### [Your task]
Each line that includes the word "Michael" should be copied from the records.

### [Source information]

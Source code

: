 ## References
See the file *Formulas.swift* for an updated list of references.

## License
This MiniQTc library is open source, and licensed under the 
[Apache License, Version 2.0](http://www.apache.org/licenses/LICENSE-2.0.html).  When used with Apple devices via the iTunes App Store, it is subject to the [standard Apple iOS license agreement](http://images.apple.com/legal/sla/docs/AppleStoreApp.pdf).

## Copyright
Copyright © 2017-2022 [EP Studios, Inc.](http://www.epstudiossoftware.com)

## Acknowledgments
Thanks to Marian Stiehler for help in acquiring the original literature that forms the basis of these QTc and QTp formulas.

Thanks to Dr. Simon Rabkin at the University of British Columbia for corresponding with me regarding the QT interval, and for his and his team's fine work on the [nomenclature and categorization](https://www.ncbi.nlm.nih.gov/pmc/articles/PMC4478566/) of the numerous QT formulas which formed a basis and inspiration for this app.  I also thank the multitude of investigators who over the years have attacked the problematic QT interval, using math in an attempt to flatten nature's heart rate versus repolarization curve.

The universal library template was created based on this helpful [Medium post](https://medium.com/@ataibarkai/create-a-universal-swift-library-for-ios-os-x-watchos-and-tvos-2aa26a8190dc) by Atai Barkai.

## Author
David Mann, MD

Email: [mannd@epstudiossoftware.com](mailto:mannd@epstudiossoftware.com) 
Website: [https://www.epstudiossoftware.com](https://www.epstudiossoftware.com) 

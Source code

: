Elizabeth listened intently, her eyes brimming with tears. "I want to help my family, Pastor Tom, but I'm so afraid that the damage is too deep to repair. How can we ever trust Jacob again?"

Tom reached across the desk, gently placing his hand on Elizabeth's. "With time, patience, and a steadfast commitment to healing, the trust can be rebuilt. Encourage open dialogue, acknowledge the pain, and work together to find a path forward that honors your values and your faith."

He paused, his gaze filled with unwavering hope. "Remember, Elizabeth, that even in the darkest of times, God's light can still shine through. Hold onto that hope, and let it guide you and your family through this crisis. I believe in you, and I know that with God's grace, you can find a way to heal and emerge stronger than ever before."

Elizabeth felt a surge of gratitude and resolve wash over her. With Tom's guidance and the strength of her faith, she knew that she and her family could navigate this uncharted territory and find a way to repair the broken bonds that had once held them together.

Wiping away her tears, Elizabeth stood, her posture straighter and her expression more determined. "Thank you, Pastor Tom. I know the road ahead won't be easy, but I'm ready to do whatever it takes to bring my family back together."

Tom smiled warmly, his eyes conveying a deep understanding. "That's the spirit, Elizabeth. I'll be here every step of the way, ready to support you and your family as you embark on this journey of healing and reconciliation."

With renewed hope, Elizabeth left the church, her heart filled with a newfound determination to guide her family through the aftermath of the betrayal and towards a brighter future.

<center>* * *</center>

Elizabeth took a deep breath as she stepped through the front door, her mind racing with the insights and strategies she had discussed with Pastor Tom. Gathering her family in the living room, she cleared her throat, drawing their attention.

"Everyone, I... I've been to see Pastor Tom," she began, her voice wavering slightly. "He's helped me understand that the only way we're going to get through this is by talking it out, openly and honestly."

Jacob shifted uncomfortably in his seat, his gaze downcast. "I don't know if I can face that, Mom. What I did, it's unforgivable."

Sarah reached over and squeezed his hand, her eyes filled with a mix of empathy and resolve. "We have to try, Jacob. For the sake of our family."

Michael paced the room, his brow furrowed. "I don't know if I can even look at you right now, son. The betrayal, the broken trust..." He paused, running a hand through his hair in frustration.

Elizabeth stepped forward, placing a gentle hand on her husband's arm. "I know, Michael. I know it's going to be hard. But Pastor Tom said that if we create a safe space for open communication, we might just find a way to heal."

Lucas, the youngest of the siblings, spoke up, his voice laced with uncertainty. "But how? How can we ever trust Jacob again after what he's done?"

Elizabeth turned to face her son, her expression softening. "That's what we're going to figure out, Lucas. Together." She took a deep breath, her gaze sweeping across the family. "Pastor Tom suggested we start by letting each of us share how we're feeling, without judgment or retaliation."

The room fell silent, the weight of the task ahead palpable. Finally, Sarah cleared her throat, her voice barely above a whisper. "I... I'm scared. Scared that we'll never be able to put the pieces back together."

### [Finished task]
Michael paced the room, his brow furrowed. "I don't know if I can even look at you right now, son. The betrayal, the broken trust..." He paused, running a hand through his hair in frustration.
Elizabeth stepped forward, placing a gentle hand on her husband's arm. "I know, Michael. I know it's going to be hard. But Pastor Tom said that if we create a safe space for open communication, we might just find a way to heal."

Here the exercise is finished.